Grrl genius
MAN!! I didn't just write that paper, I kicked its fucking ass!! Woo! I love this euphoric feeling, when you know you've done really good work.
It's an essay for TeacherCrush, to boot. It's terribly pathetic, really. I just think she's absolutely wonderful in every way; I always spend class furiously taking notes in order to keep myself from gazing adoringly at her with great big googly eyes. I knock myself out to impress her. I was wracked with anxiety when she handed back the first paper; I was convinced my thesis was too vague, my subject too broad, my analysis too superficial, she was just going to tear it apart, oh god she thinks I'm an idiot, please don't let her think I'm an idiot! When I saw I got an A- minus I was happy and relieved, of course; and then I immediately thought "Wait!
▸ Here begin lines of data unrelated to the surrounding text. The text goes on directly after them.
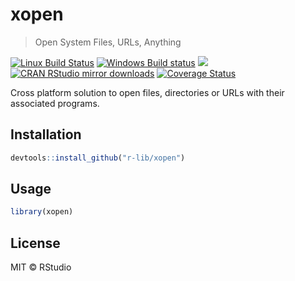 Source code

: 
# xopen

> Open System Files, URLs, Anything

[![Linux Build Status](https://travis-ci.org/r-lib/xopen.svg?branch=master)](https://travis-ci.org/r-lib/xopen)
[![Windows Build status](https://ci.appveyor.com/api/projects/status/github/r-lib/xopen?svg=true)](https://ci.appveyor.com/project/gaborcsardi/xopen)
[![](http://www.r-pkg.org/badges/version/xopen)](http://www.r-pkg.org/pkg/xopen)
[![CRAN RStudio mirror downloads](http://cranlogs.r-pkg.org/badges/xopen)](http://www.r-pkg.org/pkg/xopen)
[![Coverage Status](https://img.shields.io/codecov/c/github/r-lib/xopen/master.svg)](https://codecov.io/github/r-lib/xopen?branch=master)

Cross platform solution to open files, directories or URLs with their
associated programs.

## Installation

```r
devtools::install_github("r-lib/xopen")
```

## Usage

```r
library(xopen)
```

## License

MIT © RStudio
I can make it better! Let me fix it!"
Which is totally unlike me; I've always been perfectly satisfied with a B average. But I become a perfectionist for this woman. It's a wonder little hearts don't pop up and float around my head whenever I speak to her. And I'm paranoid that somehow she'll find out about my crush, and I'd have to crawl in a hole and die from humiliation. Oh god.
But hey, it's doing wonders for my GPA, so that's something.
3 Comments:
Héhé! Is this the same TeacherCrush as before? ;)
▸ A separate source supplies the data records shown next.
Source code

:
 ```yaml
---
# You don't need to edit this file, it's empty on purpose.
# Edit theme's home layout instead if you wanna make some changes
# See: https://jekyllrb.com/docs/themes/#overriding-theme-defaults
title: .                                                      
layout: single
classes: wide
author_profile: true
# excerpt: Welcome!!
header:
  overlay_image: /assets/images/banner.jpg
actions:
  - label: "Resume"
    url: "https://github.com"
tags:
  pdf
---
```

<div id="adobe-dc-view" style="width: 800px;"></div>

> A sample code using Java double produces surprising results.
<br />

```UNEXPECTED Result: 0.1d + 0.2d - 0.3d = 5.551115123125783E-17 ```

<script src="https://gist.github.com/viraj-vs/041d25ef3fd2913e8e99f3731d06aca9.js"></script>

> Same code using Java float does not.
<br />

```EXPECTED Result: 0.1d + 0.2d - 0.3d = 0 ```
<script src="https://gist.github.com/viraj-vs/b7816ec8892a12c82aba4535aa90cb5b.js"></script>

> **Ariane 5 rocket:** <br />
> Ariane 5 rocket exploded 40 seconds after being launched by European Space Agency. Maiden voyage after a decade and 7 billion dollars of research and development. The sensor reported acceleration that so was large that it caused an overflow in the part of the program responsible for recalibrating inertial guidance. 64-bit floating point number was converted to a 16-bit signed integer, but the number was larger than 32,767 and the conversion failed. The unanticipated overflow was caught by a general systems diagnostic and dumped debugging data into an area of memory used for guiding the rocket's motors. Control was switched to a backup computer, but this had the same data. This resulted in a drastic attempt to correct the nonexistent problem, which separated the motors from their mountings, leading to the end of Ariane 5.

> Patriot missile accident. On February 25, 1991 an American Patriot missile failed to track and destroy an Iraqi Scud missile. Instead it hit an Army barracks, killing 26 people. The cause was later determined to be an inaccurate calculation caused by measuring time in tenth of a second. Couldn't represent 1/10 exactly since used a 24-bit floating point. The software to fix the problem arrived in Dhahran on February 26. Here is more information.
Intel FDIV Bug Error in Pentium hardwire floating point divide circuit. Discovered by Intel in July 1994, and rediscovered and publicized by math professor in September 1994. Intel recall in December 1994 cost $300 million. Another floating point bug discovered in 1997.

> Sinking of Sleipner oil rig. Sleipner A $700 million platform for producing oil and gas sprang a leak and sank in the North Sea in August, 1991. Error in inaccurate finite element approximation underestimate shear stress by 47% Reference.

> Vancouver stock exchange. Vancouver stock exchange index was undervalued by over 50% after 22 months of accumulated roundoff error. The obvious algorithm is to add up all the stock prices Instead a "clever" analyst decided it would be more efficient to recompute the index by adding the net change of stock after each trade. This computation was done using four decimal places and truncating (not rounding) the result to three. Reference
Donne-moi tes coordonées un jour, si tu en as envie - je ne peux pas t'écrire sans ton addresse! :) -L
Yes. It is. ::hides face in embarassment:: I so thought I was over her when I signed up for the course, but no, definitely not. If anything it's worse.
Oh, and I have a letter for you, mais je n'ai pas des timbres, which is a bit of a problem, but I'll try to send it off this week, so you'll have my address then.
Héhé, c'est bien ce que je pensais!
Oh, et je crois que les timbres internationaux aux E-U coutent 80 centimes chacun. (Tu m'avais démandé dans ton mail...) Je t'enverrai une carte postale bientôt, c'est juste une question de temps en ce moment!